Sunday, June 3, 2018

Buckminster Fuller: The Real Dome



I spent the early part of this afternoon looking at Buckminster Fuller’s geodesic dome.

Who, you may ask, was Buckminster Fuller? He was my favorite theorist of technology and the human condition, also known as a futurist. He was and is still my favorite because his optimistic views - I and he would say they were not only optimistic but realistic - most closely agree with my own. He thought, for example, that human intelligence channeled through technology was the ultimate anti-entropic force, able to overcome the ubiquitous down escalator of existence and turn it upward.

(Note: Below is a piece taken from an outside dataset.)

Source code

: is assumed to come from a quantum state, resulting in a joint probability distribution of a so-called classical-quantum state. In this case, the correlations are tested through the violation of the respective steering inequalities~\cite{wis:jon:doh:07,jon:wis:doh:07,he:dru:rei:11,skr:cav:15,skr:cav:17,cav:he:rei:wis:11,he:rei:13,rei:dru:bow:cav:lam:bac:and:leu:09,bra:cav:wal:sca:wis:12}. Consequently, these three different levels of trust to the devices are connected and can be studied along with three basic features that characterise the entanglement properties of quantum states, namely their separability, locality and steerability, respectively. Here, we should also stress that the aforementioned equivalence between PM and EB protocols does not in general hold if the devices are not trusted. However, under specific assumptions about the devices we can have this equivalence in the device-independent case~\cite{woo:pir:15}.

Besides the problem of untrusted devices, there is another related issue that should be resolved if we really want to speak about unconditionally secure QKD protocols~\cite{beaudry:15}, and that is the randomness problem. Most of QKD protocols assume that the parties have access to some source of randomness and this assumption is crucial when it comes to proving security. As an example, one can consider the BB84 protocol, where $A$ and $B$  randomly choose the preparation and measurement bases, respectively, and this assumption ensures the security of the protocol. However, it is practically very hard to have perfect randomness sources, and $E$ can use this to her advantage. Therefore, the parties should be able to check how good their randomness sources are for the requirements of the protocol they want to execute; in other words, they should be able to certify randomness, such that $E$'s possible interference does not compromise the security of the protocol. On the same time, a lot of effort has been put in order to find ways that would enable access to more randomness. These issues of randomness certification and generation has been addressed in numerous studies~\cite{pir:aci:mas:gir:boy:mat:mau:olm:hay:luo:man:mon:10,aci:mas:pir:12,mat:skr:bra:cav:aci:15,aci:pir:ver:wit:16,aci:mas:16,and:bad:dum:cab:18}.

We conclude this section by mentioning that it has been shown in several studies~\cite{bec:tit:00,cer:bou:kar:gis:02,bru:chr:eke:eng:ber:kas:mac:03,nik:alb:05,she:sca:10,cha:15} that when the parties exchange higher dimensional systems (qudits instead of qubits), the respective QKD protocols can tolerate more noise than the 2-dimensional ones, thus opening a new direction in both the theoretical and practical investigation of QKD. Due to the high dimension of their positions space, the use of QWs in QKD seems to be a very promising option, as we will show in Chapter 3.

This view has a plethora of practical significance.  Just a few weeks ago, someone asked me how a media theorist would explain the fact that we have much more computing power in our current smartphones than our laptops of just a few years ago.  "Buckminster Fuller's dymaxion principle," I immediately replied, citing the name Fuller gave for the phenomenon he noticed back in 1938 in his Nine Chains to the Moon, that as technologies are evolved, they do more and more with less and less size.

Unlike the myriad of easy critics in the academic world, Fuller saw technology as intrinsically, inescapably, and beneficially human.  For the point of view of the interior mind, he also observed in Nine Chains to the Moon, there is no difference between eyes and eyeglasses.

Which brings us to the geodesic dome, a term Fuller took from earlier inventions, and applied it housing - "dymaxion housing" - which Fuller saw as the most efficient way, requiring the least amount of energy and human resources, to build efficient homes, offices, and structures for sundry human uses.  The Dome at Woods Hole - pictured above - is oldest existing geodesic dome in the world, constructed in 1953 in Woods Hole in Falmouth, MA, and serving for many years as a restaurant.  It's fallen into disrepair, and, just yesterday, my wife Tina saw a note on Facebook from Jessica Lipnack (an old friend of Tina's and mine, from the very early days of Connected Education), that she would be in Woods Hole today, as part of project to raise money for repair of the geodesic dome to full functionality.

We drove about an hour to see her at Highfield Hall near Woods Hole, and were rewarded not only by the first face-to-face conversation we had in decades, but the chance to meet and talk to Allegra Fuller Snyder, Buckminster Fuller's daughter, and see a small version of the dome, being constructed before our very eyes, to serve as a beacon for restoration of the original dome.

It was gratifying indeed to see the future still so much alive and kicking.